Chapter 11. Multiprocessing Advanced Features

A number of features are provided so that you can override the multiprocessing defaults and customize the parallelism to your particular applications. The following sections provide brief explanations of these features.

Run-time Library Routines

The SGI multiprocessing C and C++ compiler provides the following routines for customizing your program.

mp_block and mp_unblock

The mp_block routine puts the slave threads into a blocked state using the blockproc system call. The slave threads stay blocked until a call is made to the mp_unblock routine. These routines are useful if the job has bursts of parallelism separated by long stretches of single processing, as with an interactive program. You can block the slave processes so they consume CPU cycles only as needed, thus freeing the machine for other users. The system automatically unblocks the slaves on entering a parallel region if you neglect to do so.
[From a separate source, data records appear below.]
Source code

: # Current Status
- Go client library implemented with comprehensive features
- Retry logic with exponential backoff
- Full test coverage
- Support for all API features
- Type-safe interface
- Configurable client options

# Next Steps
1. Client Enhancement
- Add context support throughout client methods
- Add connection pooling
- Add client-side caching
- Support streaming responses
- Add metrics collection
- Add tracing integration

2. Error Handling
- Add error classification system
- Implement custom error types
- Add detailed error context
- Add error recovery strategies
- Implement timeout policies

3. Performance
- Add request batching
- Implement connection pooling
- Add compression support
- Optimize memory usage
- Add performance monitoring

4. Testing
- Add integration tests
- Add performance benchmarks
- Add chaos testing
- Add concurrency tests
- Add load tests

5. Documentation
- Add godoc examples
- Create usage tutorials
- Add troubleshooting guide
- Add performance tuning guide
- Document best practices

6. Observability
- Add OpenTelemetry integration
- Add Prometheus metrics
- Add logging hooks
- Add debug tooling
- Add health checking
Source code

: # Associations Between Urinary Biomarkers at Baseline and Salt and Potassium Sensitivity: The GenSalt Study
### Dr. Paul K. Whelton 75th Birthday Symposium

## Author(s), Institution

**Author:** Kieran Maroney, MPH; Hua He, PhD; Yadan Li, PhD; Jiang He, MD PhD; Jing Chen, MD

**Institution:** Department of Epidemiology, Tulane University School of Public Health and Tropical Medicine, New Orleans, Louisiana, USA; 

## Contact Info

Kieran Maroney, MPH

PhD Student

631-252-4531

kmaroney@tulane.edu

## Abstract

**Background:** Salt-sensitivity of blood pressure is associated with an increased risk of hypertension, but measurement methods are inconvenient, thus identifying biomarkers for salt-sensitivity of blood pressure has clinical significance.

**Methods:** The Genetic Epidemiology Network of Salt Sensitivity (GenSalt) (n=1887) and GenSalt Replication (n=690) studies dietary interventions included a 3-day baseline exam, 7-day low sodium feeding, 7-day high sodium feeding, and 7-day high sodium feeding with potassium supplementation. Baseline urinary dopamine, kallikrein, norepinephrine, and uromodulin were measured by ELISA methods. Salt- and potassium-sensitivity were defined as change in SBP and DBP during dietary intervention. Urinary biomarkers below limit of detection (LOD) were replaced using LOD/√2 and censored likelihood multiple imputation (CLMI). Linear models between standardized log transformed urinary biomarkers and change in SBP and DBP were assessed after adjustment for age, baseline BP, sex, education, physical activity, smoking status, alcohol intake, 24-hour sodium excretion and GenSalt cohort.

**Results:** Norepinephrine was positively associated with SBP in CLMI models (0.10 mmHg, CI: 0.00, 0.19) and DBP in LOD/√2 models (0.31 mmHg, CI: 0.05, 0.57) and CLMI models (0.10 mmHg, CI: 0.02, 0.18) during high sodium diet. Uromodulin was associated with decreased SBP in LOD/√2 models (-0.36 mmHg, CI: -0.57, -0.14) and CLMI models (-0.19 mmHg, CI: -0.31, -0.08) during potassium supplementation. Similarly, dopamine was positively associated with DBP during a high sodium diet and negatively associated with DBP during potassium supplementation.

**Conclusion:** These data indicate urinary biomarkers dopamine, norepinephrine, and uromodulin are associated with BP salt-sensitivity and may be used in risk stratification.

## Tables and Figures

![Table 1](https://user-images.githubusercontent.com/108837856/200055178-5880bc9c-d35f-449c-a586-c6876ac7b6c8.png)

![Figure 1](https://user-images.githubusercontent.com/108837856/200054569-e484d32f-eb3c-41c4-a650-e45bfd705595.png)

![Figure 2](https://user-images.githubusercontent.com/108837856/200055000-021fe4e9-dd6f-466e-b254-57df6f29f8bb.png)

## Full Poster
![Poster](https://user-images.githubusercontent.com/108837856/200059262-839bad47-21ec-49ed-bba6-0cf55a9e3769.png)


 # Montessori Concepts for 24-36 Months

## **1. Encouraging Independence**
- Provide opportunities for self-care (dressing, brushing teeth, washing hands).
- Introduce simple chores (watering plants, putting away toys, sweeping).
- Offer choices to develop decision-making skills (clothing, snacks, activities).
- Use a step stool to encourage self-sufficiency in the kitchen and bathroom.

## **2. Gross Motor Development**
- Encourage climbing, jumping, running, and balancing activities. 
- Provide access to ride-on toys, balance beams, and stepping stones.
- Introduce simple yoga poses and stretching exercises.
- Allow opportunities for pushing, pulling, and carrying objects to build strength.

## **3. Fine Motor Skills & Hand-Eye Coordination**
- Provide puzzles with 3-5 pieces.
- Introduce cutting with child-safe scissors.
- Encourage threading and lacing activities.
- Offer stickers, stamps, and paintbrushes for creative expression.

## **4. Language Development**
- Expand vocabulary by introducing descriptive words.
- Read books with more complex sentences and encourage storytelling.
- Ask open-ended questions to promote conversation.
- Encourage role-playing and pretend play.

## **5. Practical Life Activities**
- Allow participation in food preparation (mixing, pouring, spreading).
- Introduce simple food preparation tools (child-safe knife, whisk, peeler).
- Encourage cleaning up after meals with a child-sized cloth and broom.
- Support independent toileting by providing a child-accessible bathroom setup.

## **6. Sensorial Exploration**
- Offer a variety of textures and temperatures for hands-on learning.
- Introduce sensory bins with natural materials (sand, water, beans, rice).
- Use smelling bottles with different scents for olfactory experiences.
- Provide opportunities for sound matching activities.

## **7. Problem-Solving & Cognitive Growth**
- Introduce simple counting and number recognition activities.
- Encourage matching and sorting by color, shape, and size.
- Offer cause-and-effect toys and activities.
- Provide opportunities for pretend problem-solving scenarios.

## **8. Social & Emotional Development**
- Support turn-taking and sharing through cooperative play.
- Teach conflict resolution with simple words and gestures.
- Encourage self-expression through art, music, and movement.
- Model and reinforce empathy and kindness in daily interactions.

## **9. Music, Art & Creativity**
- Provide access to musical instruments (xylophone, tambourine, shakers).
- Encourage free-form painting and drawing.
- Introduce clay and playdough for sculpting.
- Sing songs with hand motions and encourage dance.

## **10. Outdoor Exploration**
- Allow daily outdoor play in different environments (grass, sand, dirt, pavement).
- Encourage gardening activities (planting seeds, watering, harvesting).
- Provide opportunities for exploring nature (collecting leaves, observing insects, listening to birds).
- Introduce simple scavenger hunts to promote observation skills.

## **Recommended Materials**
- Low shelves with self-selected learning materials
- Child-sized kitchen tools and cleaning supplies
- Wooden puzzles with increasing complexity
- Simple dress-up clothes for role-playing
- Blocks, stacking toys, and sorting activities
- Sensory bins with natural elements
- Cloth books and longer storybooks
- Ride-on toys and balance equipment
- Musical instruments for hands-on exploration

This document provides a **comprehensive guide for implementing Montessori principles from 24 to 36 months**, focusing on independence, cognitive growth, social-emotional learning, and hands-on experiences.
mp_setup, mp_create, and mp_destroy

The mp_setup, mp_create, and mp_destroy subroutine calls create and destroy threads of execution. This can be useful if the job has only one parallel portion or if the parallel parts are widely scattered. When you destroy the extra execution threads, they cannot consume system resources; they must be recreated when needed. Use of these routines is discouraged because they degrade performance; the mp_block and mp_unblock routines should be used in almost all cases.

mp_setup takes no arguments. It creates the default number of processes as defined by previous calls to mp_set_numthreads , by the MP_SET_NUMTHREADS environment variable, or by the number of CPUs on the current hardware platform. mp_setup is called automatically when the first parallel loop is entered to initialize the slave threads.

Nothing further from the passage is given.